[Stored data entries]
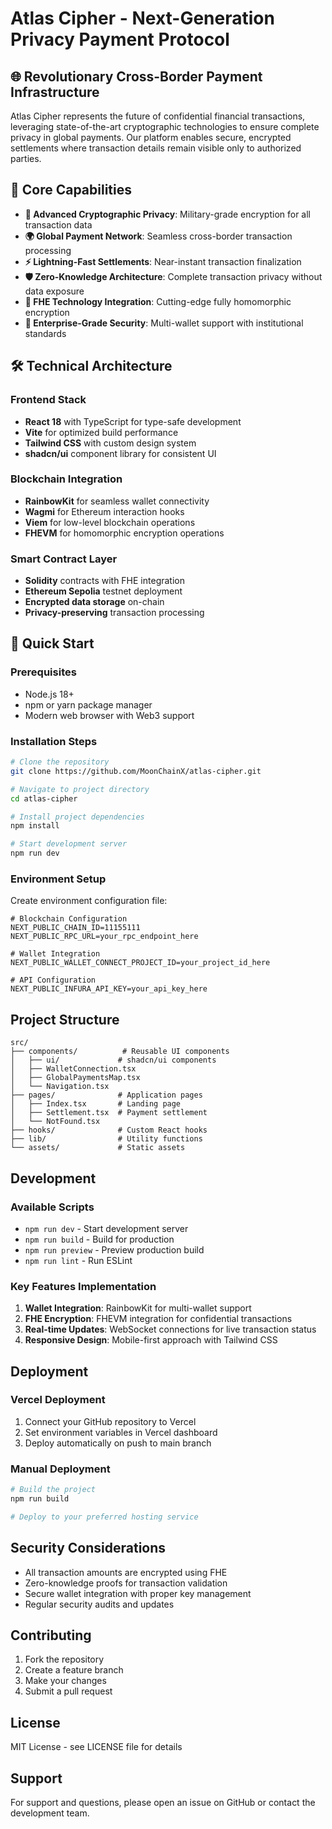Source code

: # Atlas Cipher - Next-Generation Privacy Payment Protocol

## 🌐 Revolutionary Cross-Border Payment Infrastructure

Atlas Cipher represents the future of confidential financial transactions, leveraging state-of-the-art cryptographic technologies to ensure complete privacy in global payments. Our platform enables secure, encrypted settlements where transaction details remain visible only to authorized parties.

## 🚀 Core Capabilities

- **🔐 Advanced Cryptographic Privacy**: Military-grade encryption for all transaction data
- **🌍 Global Payment Network**: Seamless cross-border transaction processing
- **⚡ Lightning-Fast Settlements**: Near-instant transaction finalization
- **🛡️ Zero-Knowledge Architecture**: Complete transaction privacy without data exposure
- **🔬 FHE Technology Integration**: Cutting-edge fully homomorphic encryption
- **💼 Enterprise-Grade Security**: Multi-wallet support with institutional standards

## 🛠️ Technical Architecture

### Frontend Stack
- **React 18** with TypeScript for type-safe development
- **Vite** for optimized build performance
- **Tailwind CSS** with custom design system
- **shadcn/ui** component library for consistent UI

### Blockchain Integration
- **RainbowKit** for seamless wallet connectivity
- **Wagmi** for Ethereum interaction hooks
- **Viem** for low-level blockchain operations
- **FHEVM** for homomorphic encryption operations

### Smart Contract Layer
- **Solidity** contracts with FHE integration
- **Ethereum Sepolia** testnet deployment
- **Encrypted data storage** on-chain
- **Privacy-preserving** transaction processing

## 🚀 Quick Start

### Prerequisites
- Node.js 18+ 
- npm or yarn package manager
- Modern web browser with Web3 support

### Installation Steps

```bash
# Clone the repository
git clone https://github.com/MoonChainX/atlas-cipher.git

# Navigate to project directory
cd atlas-cipher

# Install project dependencies
npm install

# Start development server
npm run dev
```

### Environment Setup

Create environment configuration file:

```env
# Blockchain Configuration
NEXT_PUBLIC_CHAIN_ID=11155111
NEXT_PUBLIC_RPC_URL=your_rpc_endpoint_here

# Wallet Integration
NEXT_PUBLIC_WALLET_CONNECT_PROJECT_ID=your_project_id_here

# API Configuration
NEXT_PUBLIC_INFURA_API_KEY=your_api_key_here
```

## Project Structure

```
src/
├── components/          # Reusable UI components
│   ├── ui/             # shadcn/ui components
│   ├── WalletConnection.tsx
│   ├── GlobalPaymentsMap.tsx
│   └── Navigation.tsx
├── pages/              # Application pages
│   ├── Index.tsx       # Landing page
│   ├── Settlement.tsx  # Payment settlement
│   └── NotFound.tsx
├── hooks/              # Custom React hooks
├── lib/                # Utility functions
└── assets/             # Static assets
```

## Development

### Available Scripts

- `npm run dev` - Start development server
- `npm run build` - Build for production
- `npm run preview` - Preview production build
- `npm run lint` - Run ESLint

### Key Features Implementation

1. **Wallet Integration**: RainbowKit for multi-wallet support
2. **FHE Encryption**: FHEVM integration for confidential transactions
3. **Real-time Updates**: WebSocket connections for live transaction status
4. **Responsive Design**: Mobile-first approach with Tailwind CSS

## Deployment

### Vercel Deployment

1. Connect your GitHub repository to Vercel
2. Set environment variables in Vercel dashboard
3. Deploy automatically on push to main branch

### Manual Deployment

```sh
# Build the project
npm run build

# Deploy to your preferred hosting service
```

## Security Considerations

- All transaction amounts are encrypted using FHE
- Zero-knowledge proofs for transaction validation
- Secure wallet integration with proper key management
- Regular security audits and updates

## Contributing

1. Fork the repository
2. Create a feature branch
3. Make your changes
4. Submit a pull request

## License

MIT License - see LICENSE file for details

## Support

For support and questions, please open an issue on GitHub or contact the development team.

#### [ABOUT THIS EXERCISE]
Please set down each line of the data above exactly as written, without the pictures.

#### [WRITTEN RESPONSE]
Source code

: # Atlas Cipher - Next-Generation Privacy Payment Protocol

## 🌐 Revolutionary Cross-Border Payment Infrastructure

Atlas Cipher represents the future of confidential financial transactions, leveraging state-of-the-art cryptographic technologies to ensure complete privacy in global payments. Our platform enables secure, encrypted settlements where transaction details remain visible only to authorized parties.

## 🚀 Core Capabilities

- **🔐 Advanced Cryptographic Privacy**: Military-grade encryption for all transaction data
- **🌍 Global Payment Network**: Seamless cross-border transaction processing
- **⚡ Lightning-Fast Settlements**: Near-instant transaction finalization
- **🛡️ Zero-Knowledge Architecture**: Complete transaction privacy without data exposure
- **🔬 FHE Technology Integration**: Cutting-edge fully homomorphic encryption
- **💼 Enterprise-Grade Security**: Multi-wallet support with institutional standards

## 🛠️ Technical Architecture

### Frontend Stack
- **React 18** with TypeScript for type-safe development
- **Vite** for optimized build performance
- **Tailwind CSS** with custom design system
- **shadcn/ui** component library for consistent UI

### Blockchain Integration
- **RainbowKit** for seamless wallet connectivity
- **Wagmi** for Ethereum interaction hooks
- **Viem** for low-level blockchain operations
- **FHEVM** for homomorphic encryption operations

### Smart Contract Layer
- **Solidity** contracts with FHE integration
- **Ethereum Sepolia** testnet deployment
- **Encrypted data storage** on-chain
- **Privacy-preserving** transaction processing

## 🚀 Quick Start

### Prerequisites
- Node.js 18+ 
- npm or yarn package manager
- Modern web browser with Web3 support

### Installation Steps

```bash
# Clone the repository
git clone https://github.com/MoonChainX/atlas-cipher.git

# Navigate to project directory
cd atlas-cipher

# Install project dependencies
npm install

# Start development server
npm run dev
```

### Environment Setup

Create environment configuration file:

```env
# Blockchain Configuration
NEXT_PUBLIC_CHAIN_ID=11155111
NEXT_PUBLIC_RPC_URL=your_rpc_endpoint_here

# Wallet Integration
NEXT_PUBLIC_WALLET_CONNECT_PROJECT_ID=your_project_id_here

# API Configuration
NEXT_PUBLIC_INFURA_API_KEY=your_api_key_here
```

## Project Structure

```
src/
├── components/          # Reusable UI components
│   ├── ui/             # shadcn/ui components
│   ├── WalletConnection.tsx
│   ├── GlobalPaymentsMap.tsx
│   └── Navigation.tsx
├── pages/              # Application pages
│   ├── Index.tsx       # Landing page
│   ├── Settlement.tsx  # Payment settlement
│   └── NotFound.tsx
├── hooks/              # Custom React hooks
├── lib/                # Utility functions
└── assets/             # Static assets
```

## Development

### Available Scripts

- `npm run dev` - Start development server
- `npm run build` - Build for production
- `npm run preview` - Preview production build
- `npm run lint` - Run ESLint

### Key Features Implementation

1. **Wallet Integration**: RainbowKit for multi-wallet support
2. **FHE Encryption**: FHEVM integration for confidential transactions
3. **Real-time Updates**: WebSocket connections for live transaction status
4. **Responsive Design**: Mobile-first approach with Tailwind CSS

## Deployment

### Vercel Deployment

1. Connect your GitHub repository to Vercel
2. Set environment variables in Vercel dashboard
3. Deploy automatically on push to main branch

### Manual Deployment

```sh
# Build the project
npm run build

# Deploy to your preferred hosting service
```

## Security Considerations

- All transaction amounts are encrypted using FHE
- Zero-knowledge proofs for transaction validation
- Secure wallet integration with proper key management
- Regular security audits and updates

## Contributing

1. Fork the repository
2. Create a feature branch
3. Make your changes
4. Submit a pull request

## License

MIT License - see LICENSE file for details

## Support

For support and questions, please open an issue on GitHub or contact the development team.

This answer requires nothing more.